- _EXERCISE DETAILS_:
Leaving out the images, transcribe every record below exactly.

Data extracted from a collection
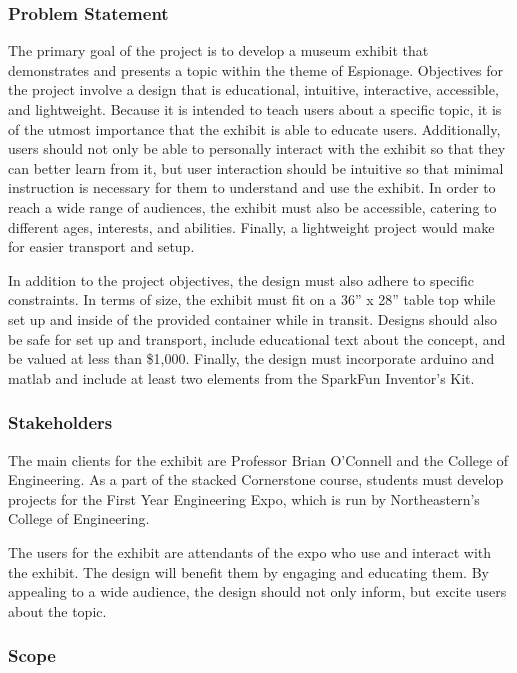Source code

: \documentclass[conference]{IEEEtran}
\begin{document}
\subsubsection{Problem Statement}

\par The primary goal of the project is to develop a museum exhibit that demonstrates and presents a topic within the theme of Espionage.  Objectives for the project involve a design that is educational, intuitive, interactive, accessible, and lightweight.  Because it is intended to teach users about a specific topic, it is of the utmost importance that the exhibit is able to educate users.  Additionally, users should not only be able to personally interact with the exhibit so that they can better learn from it, but user interaction should be intuitive so that minimal instruction is necessary for them to understand and use the exhibit.  In order to reach a wide range of audiences, the exhibit must also be accessible, catering to different ages, interests, and abilities.  Finally, a lightweight project would make for easier transport and setup.
\par In addition to the project objectives, the design must also adhere to specific constraints.  In terms of size, the exhibit must fit on a 36'' x 28'' table top while set up and inside of the provided container while in transit.  Designs should also be safe for set up and transport, include educational text about the concept, and be valued at less than \$1,000.  Finally, the design must incorporate arduino and matlab and include at least two elements from the SparkFun Inventor’s Kit.

\subsubsection{Stakeholders}

\par The main clients for the exhibit are Professor Brian O’Connell and the College of Engineering.  As a part of the stacked Cornerstone course, students must develop projects for the First Year Engineering Expo, which is run by Northeastern’s College of Engineering.  
\par The users for the exhibit are attendants of the expo who use and interact with the exhibit.  The design will benefit them by engaging and educating them.  By appealing to a wide audience, the design should not only inform, but excite users about the topic.  

\subsubsection{Scope}
\end{document}
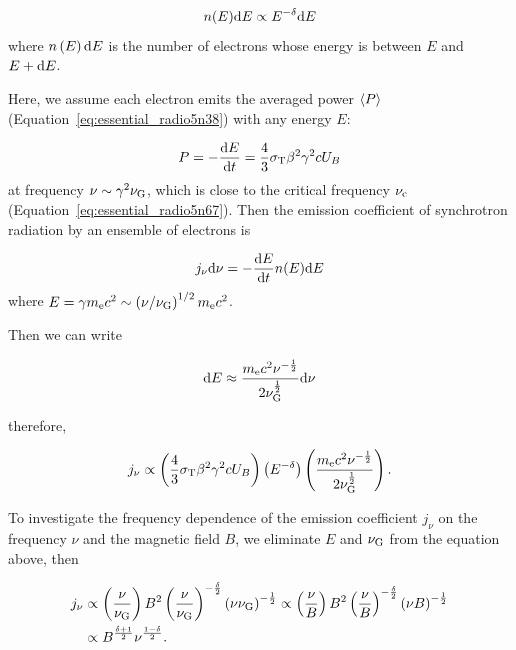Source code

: \begin{equation}\label{eq:essential_radio5n70}
    n(E) \mathrm{d} E \propto E^{-\delta} \mathrm{d} E
\end{equation}
where $n\left(E\right)\mathrm{d} E$ is the number of electrons whose energy is between $E$ and $E+\mathrm{d} E$.

Here, we assume each electron emits the averaged power $\left\langle P\right\rangle$ (Equation~\ref{eq:essential_radio5n38}) with any energy $E$:

\begin{equation}\label{eq:essential_radio5n71}
    P=-\frac{\mathrm{d} E}{\mathrm{d} t}=\frac{4}{3} \sigma_{\mathrm{T}} \beta^2 \gamma^2 c U_B
\end{equation}
at frequency $\nu \sim \gamma^2\nu_{\mathrm{G}}$, which is close to the critical frequency $\nu_{\mathrm{c}}$ (Equation~\ref{eq:essential_radio5n67}).
Then the emission coefficient of synchrotron radiation by an ensemble of electrons is

\begin{equation}\label{eq:essential_radio5n73}
    j_{\nu} \mathrm{d} \nu=-\frac{\mathrm{d} E}{\mathrm{d} t} n(E) \mathrm{d} E
\end{equation}
where $E = \gamma m_{\mathrm{e}} c^2 \sim \left(\nu/\nu_{\mathrm{G}}\right)^{1/2} m_{\mathrm{e}}c^2$.

Then we can write

\begin{equation}\label{eq:essential_radio5n75}
    \mathrm{d} E \approx \frac{m_{\mathrm{e}} c^2 \nu^{-\frac{1}{2}}}{2 \nu_{\mathrm{G}}^{\frac{1}{2}}} \mathrm{d} \nu
\end{equation}

therefore,

\begin{equation}\label{eq:essential_radio5n76}
    j_{\nu} \propto\left(\frac{4}{3} \sigma_{\mathrm{T}} \beta^2 \gamma^2 c U_B\right)\left(E^{-\delta}\right)\left(\frac{m_{\mathrm{e}} c^2 \nu^{-\frac{1}{2}}}{2 \nu_{\mathrm{G}}^{\frac{1}{2}}}\right).
\end{equation}

To investigate the frequency dependence of the emission coefficient $j_{\nu}$ on the frequency $\nu$ and the magnetic field $B$, we eliminate  $E$ and $\nu_{\mathrm{G}}$ from the equation above, then

\begin{equation}\label{eq:essential_radio5n77}
    \begin{aligned}
        j_{\nu} & \propto \left(\frac{\nu}{\nu_{\mathrm{G}}}\right) B^2 \left(\frac{\nu}{\nu_{\mathrm{G}}}\right)^{-\frac{\delta}{2}} \left(\nu \nu_{\mathrm{G}}\right)^{-\frac{1}{2}} \propto \left(\frac{\nu}{B}\right) B^2 \left(\frac{\nu}{B}\right)^{-\frac{\delta}{2}} \left(\nu B\right)^{-\frac{1}{2}}\\
                & \propto B^{\frac{\delta+1}{2}} \nu^{\frac{1-\delta}{2}}.
    \end{aligned}
\end{equation}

- _ANSWER AREA_:
Source code

: \documentclass[conference]{IEEEtran}
\begin{document}
\subsubsection{Problem Statement}

\par The primary goal of the project is to develop a museum exhibit that demonstrates and presents a topic within the theme of Espionage.  Objectives for the project involve a design that is educational, intuitive, interactive, accessible, and lightweight.  Because it is intended to teach users about a specific topic, it is of the utmost importance that the exhibit is able to educate users.  Additionally, users should not only be able to personally interact with the exhibit so that they can better learn from it, but user interaction should be intuitive so that minimal instruction is necessary for them to understand and use the exhibit.  In order to reach a wide range of audiences, the exhibit must also be accessible, catering to different ages, interests, and abilities.  Finally, a lightweight project would make for easier transport and setup.
\par In addition to the project objectives, the design must also adhere to specific constraints.  In terms of size, the exhibit must fit on a 36'' x 28'' table top while set up and inside of the provided container while in transit.  Designs should also be safe for set up and transport, include educational text about the concept, and be valued at less than \$1,000.  Finally, the design must incorporate arduino and matlab and include at least two elements from the SparkFun Inventor’s Kit.

\subsubsection{Stakeholders}

\par The main clients for the exhibit are Professor Brian O’Connell and the College of Engineering.  As a part of the stacked Cornerstone course, students must develop projects for the First Year Engineering Expo, which is run by Northeastern’s College of Engineering.  
\par The users for the exhibit are attendants of the expo who use and interact with the exhibit.  The design will benefit them by engaging and educating them.  By appealing to a wide audience, the design should not only inform, but excite users about the topic.  

\subsubsection{Scope}
\end{document}
Source code

: \begin{equation}\label{eq:essential_radio5n70}
    n(E) \mathrm{d} E \propto E^{-\delta} \mathrm{d} E
\end{equation}
where $n\left(E\right)\mathrm{d} E$ is the number of electrons whose energy is between $E$ and $E+\mathrm{d} E$.

Here, we assume each electron emits the averaged power $\left\langle P\right\rangle$ (Equation~\ref{eq:essential_radio5n38}) with any energy $E$:

\begin{equation}\label{eq:essential_radio5n71}
    P=-\frac{\mathrm{d} E}{\mathrm{d} t}=\frac{4}{3} \sigma_{\mathrm{T}} \beta^2 \gamma^2 c U_B
\end{equation}
at frequency $\nu \sim \gamma^2\nu_{\mathrm{G}}$, which is close to the critical frequency $\nu_{\mathrm{c}}$ (Equation~\ref{eq:essential_radio5n67}).
Then the emission coefficient of synchrotron radiation by an ensemble of electrons is

\begin{equation}\label{eq:essential_radio5n73}
    j_{\nu} \mathrm{d} \nu=-\frac{\mathrm{d} E}{\mathrm{d} t} n(E) \mathrm{d} E
\end{equation}
where $E = \gamma m_{\mathrm{e}} c^2 \sim \left(\nu/\nu_{\mathrm{G}}\right)^{1/2} m_{\mathrm{e}}c^2$.

Then we can write

\begin{equation}\label{eq:essential_radio5n75}
    \mathrm{d} E \approx \frac{m_{\mathrm{e}} c^2 \nu^{-\frac{1}{2}}}{2 \nu_{\mathrm{G}}^{\frac{1}{2}}} \mathrm{d} \nu
\end{equation}

therefore,

\begin{equation}\label{eq:essential_radio5n76}
    j_{\nu} \propto\left(\frac{4}{3} \sigma_{\mathrm{T}} \beta^2 \gamma^2 c U_B\right)\left(E^{-\delta}\right)\left(\frac{m_{\mathrm{e}} c^2 \nu^{-\frac{1}{2}}}{2 \nu_{\mathrm{G}}^{\frac{1}{2}}}\right).
\end{equation}

To investigate the frequency dependence of the emission coefficient $j_{\nu}$ on the frequency $\nu$ and the magnetic field $B$, we eliminate  $E$ and $\nu_{\mathrm{G}}$ from the equation above, then

\begin{equation}\label{eq:essential_radio5n77}
    \begin{aligned}
        j_{\nu} & \propto \left(\frac{\nu}{\nu_{\mathrm{G}}}\right) B^2 \left(\frac{\nu}{\nu_{\mathrm{G}}}\right)^{-\frac{\delta}{2}} \left(\nu \nu_{\mathrm{G}}\right)^{-\frac{1}{2}} \propto \left(\frac{\nu}{B}\right) B^2 \left(\frac{\nu}{B}\right)^{-\frac{\delta}{2}} \left(\nu B\right)^{-\frac{1}{2}}\\
                & \propto B^{\frac{\delta+1}{2}} \nu^{\frac{1-\delta}{2}}.
    \end{aligned}
\end{equation}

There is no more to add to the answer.